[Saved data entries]
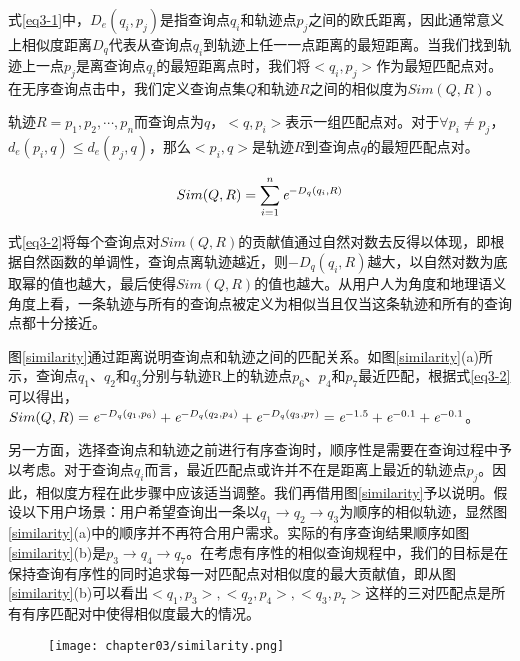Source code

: 式\ref{eq3-1}中，$D_{e}(q_{i}, p_{j})$是指查询点$q_{i}$和轨迹点$p_{j}$之间的欧氏距离，因此通常意义上相似度距离$D_{q}$代表从查询点$q_{i}$到轨迹上任一一点距离的最短距离。当我们找到轨迹上一点$p_{j}$是离查询点$q_{i}$的最短距离点时，我们将$<q_{i},p_{j}>$作为最短匹配点对。在无序查询点击中，我们定义查询点集$Q$和轨迹$R$之间的相似度为$Sim(Q,R)$。

\theoremstyle{definition}
\begin{definition}
	轨迹$R={p_{1}, p_{2}, \cdots, p_{n}}$而查询点为$q$，$<q, p_{i}>$表示一组匹配点对。对于$\forall p_{i} \neq p_{j}$， $d_{e}(p_{i}, q)\leq d_{e}(p_{j}, q)$，那么$<p_{i}, q>$是轨迹$R$到查询点$q$的最短匹配点对。
\end{definition}

\begin{equation}
	\label{eq3-2}
	Sim(Q,R) = \sum_{i=1}^{n} \emph{e}^{-D_{q}(q_{i}, R)}
\end{equation}

式\ref{eq3-2}将每个查询点对$Sim(Q,R)$的贡献值通过自然对数去反得以体现，即根据自然函数的单调性，查询点离轨迹越近，则$-D_{q}(q_{i}, R)$越大，以自然对数为底取幂的值也越大，最后使得$Sim(Q,R)$的值也越大。从用户人为角度和地理语义角度上看，一条轨迹与所有的查询点被定义为相似当且仅当这条轨迹和所有的查询点都十分接近。

图\ref{similarity}通过距离说明查询点和轨迹之间的匹配关系。如图\ref{similarity}(a)所示，查询点$q_{1}$、$q_{2}$和$q_{3}$分别与轨迹R上的轨迹点$p_{6}$、$p_{4}$和$p_{7}$最近匹配，根据式\ref{eq3-2}可以得出，$Sim(Q,R) = \emph{e}^{-D_{q}(q_{1}, p_{6})} + \emph{e}^{-D_{q}(q_{2}, p_{4})} + \emph{e}^{-D_{q}(q_{3}, p_{7})} = \emph{e}^{-1.5}+ \emph{e}^{-0.1} + \emph{e}^{-0.1}$。

另一方面，选择查询点和轨迹之前进行有序查询时，顺序性是需要在查询过程中予以考虑。对于查询点$q_{i}$而言，最近匹配点或许并不在是距离上最近的轨迹点$p_{j}$。因此，相似度方程在此步骤中应该适当调整。我们再借用图\ref{similarity}予以说明。假设以下用户场景：用户希望查询出一条以$q_{1} \rightarrow q_{2} \rightarrow q_{3}$为顺序的相似轨迹，显然图\ref{similarity}(a)中的顺序并不再符合用户需求。实际的有序查询结果顺序如图\ref{similarity}(b)是$p_{3} \rightarrow q_{4} \rightarrow q_{7}$。在考虑有序性的相似查询规程中，我们的目标是在保持查询有序性的同时追求每一对匹配点对相似度的最大贡献值，即从图\ref{similarity}(b)可以看出$<q_{1},p_{3}>, <q_{2},p_{4}>, <q_{3},p_{7}>$这样的三对匹配点是所有有序匹配对中使得相似度最大的情况。

\begin{figure}[!htp]
  \centering
  \texttt{[image: chapter03/similarity.png]}
\end{figure}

■ **Task brief**: Except for the pictures, give the data again word for word.

■ **Written answer**:
Source code

: 式\ref{eq3-1}中，$D_{e}(q_{i}, p_{j})$是指查询点$q_{i}$和轨迹点$p_{j}$之间的欧氏距离，因此通常意义上相似度距离$D_{q}$代表从查询点$q_{i}$到轨迹上任一一点距离的最短距离。当我们找到轨迹上一点$p_{j}$是离查询点$q_{i}$的最短距离点时，我们将$<q_{i},p_{j}>$作为最短匹配点对。在无序查询点击中，我们定义查询点集$Q$和轨迹$R$之间的相似度为$Sim(Q,R)$。

\theoremstyle{definition}
\begin{definition}
	轨迹$R={p_{1}, p_{2}, \cdots, p_{n}}$而查询点为$q$，$<q, p_{i}>$表示一组匹配点对。对于$\forall p_{i} \neq p_{j}$， $d_{e}(p_{i}, q)\leq d_{e}(p_{j}, q)$，那么$<p_{i}, q>$是轨迹$R$到查询点$q$的最短匹配点对。
\end{definition}

\begin{equation}
	\label{eq3-2}
	Sim(Q,R) = \sum_{i=1}^{n} \emph{e}^{-D_{q}(q_{i}, R)}
\end{equation}

式\ref{eq3-2}将每个查询点对$Sim(Q,R)$的贡献值通过自然对数去反得以体现，即根据自然函数的单调性，查询点离轨迹越近，则$-D_{q}(q_{i}, R)$越大，以自然对数为底取幂的值也越大，最后使得$Sim(Q,R)$的值也越大。从用户人为角度和地理语义角度上看，一条轨迹与所有的查询点被定义为相似当且仅当这条轨迹和所有的查询点都十分接近。

图\ref{similarity}通过距离说明查询点和轨迹之间的匹配关系。如图\ref{similarity}(a)所示，查询点$q_{1}$、$q_{2}$和$q_{3}$分别与轨迹R上的轨迹点$p_{6}$、$p_{4}$和$p_{7}$最近匹配，根据式\ref{eq3-2}可以得出，$Sim(Q,R) = \emph{e}^{-D_{q}(q_{1}, p_{6})} + \emph{e}^{-D_{q}(q_{2}, p_{4})} + \emph{e}^{-D_{q}(q_{3}, p_{7})} = \emph{e}^{-1.5}+ \emph{e}^{-0.1} + \emph{e}^{-0.1}$。

另一方面，选择查询点和轨迹之前进行有序查询时，顺序性是需要在查询过程中予以考虑。对于查询点$q_{i}$而言，最近匹配点或许并不在是距离上最近的轨迹点$p_{j}$。因此，相似度方程在此步骤中应该适当调整。我们再借用图\ref{similarity}予以说明。假设以下用户场景：用户希望查询出一条以$q_{1} \rightarrow q_{2} \rightarrow q_{3}$为顺序的相似轨迹，显然图\ref{similarity}(a)中的顺序并不再符合用户需求。实际的有序查询结果顺序如图\ref{similarity}(b)是$p_{3} \rightarrow q_{4} \rightarrow q_{7}$。在考虑有序性的相似查询规程中，我们的目标是在保持查询有序性的同时追求每一对匹配点对相似度的最大贡献值，即从图\ref{similarity}(b)可以看出$<q_{1},p_{3}>, <q_{2},p_{4}>, <q_{3},p_{7}>$这样的三对匹配点是所有有序匹配对中使得相似度最大的情况。

\begin{figure}[!htp]
  \centering
  \texttt{[image: chapter03/similarity.png]}
\end{figure}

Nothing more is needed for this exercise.